El obispo católico de Matagalpa, Rolando Álvarez, ya lleva encarcelado más de un mes, además, docenas de sacerdotes también están encarcelados, medio centenar más se ha tenido que exiliar ante las amenazas de los sicarios del régimen de perseguirlos o encarcelarlos.

En Nicaragua profesar la religión católica se ha convertido en un delito para la dictadura Ortega-Murillo. La razón principal es que la Iglesia Católica no ha cesado su voz profética de denuncia de las injusticias que comete ese régimen y que además, el sufrido pueblo nicaragüense encuentra en los templos el único espacio de libertad y consuelo a la agobiante situación que vive.

La dictadura también ha expulsado arbitrariamente hace más de un mes, a las Hermanas de la Caridad, a las religiosas fundadas por Madre Teresa de Calcuta y que se dedicaban a atender a personas de alta vulnerabilidad social en Nicaragua. Otra congregación de monjas fue expulsada esta semana por los Ortega-Murillo.

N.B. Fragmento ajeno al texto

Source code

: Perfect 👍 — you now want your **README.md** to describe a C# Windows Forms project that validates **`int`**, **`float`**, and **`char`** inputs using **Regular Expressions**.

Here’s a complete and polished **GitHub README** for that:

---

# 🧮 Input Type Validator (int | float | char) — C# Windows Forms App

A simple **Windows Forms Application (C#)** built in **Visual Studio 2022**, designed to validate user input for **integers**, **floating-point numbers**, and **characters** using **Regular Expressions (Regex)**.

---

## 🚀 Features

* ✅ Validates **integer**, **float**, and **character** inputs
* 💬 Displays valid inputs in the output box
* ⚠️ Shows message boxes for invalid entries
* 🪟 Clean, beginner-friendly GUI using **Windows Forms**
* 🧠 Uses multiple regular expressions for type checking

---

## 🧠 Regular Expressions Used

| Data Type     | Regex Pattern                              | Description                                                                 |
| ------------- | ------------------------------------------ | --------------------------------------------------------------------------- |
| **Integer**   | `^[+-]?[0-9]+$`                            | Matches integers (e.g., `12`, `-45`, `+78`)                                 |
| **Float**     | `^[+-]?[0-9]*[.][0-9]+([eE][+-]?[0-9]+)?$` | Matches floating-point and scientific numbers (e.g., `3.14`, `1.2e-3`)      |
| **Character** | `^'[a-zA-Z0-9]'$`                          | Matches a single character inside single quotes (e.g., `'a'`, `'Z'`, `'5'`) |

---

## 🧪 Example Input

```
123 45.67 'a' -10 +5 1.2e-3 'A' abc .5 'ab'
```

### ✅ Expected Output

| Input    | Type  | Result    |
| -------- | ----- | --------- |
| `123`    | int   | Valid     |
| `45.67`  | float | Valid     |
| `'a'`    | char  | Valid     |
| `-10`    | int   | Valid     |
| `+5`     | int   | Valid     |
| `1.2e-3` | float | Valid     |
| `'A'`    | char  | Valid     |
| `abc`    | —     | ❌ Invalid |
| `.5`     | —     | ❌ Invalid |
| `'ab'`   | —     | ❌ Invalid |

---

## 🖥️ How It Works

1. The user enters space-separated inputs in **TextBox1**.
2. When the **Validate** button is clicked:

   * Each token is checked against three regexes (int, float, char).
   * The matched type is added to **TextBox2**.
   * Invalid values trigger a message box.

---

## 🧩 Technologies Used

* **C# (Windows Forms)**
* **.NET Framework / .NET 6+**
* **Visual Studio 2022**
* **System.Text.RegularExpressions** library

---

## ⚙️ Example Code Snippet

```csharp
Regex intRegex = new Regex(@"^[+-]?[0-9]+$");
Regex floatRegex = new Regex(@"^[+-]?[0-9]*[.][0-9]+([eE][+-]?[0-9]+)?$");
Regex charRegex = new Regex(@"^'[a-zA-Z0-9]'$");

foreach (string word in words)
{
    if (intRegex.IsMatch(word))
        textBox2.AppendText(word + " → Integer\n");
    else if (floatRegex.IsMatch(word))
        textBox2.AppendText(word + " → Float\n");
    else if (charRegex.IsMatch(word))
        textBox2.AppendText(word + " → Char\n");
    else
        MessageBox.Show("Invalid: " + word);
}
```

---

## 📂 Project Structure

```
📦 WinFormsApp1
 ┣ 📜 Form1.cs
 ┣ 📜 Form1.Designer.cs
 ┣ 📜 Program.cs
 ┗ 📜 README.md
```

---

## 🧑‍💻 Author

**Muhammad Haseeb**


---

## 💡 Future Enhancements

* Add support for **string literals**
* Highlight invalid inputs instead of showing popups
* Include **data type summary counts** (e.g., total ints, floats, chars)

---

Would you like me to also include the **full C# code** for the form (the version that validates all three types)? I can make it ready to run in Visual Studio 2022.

Lo que sigue siendo vergonzoso es la ambigüedad del papa Francisco que apenas ha dicho alguna palabra sobre la situación nicaragüense y hasta habla de diálogo con el mismo regimen que encarcela a sus religiosos. Pareciera que la afinidad ideológica del pontífice argentino se está convirtiendo en complicidad con esa dictadura, un pecado capital hacia el pueblo católico nicaragüense.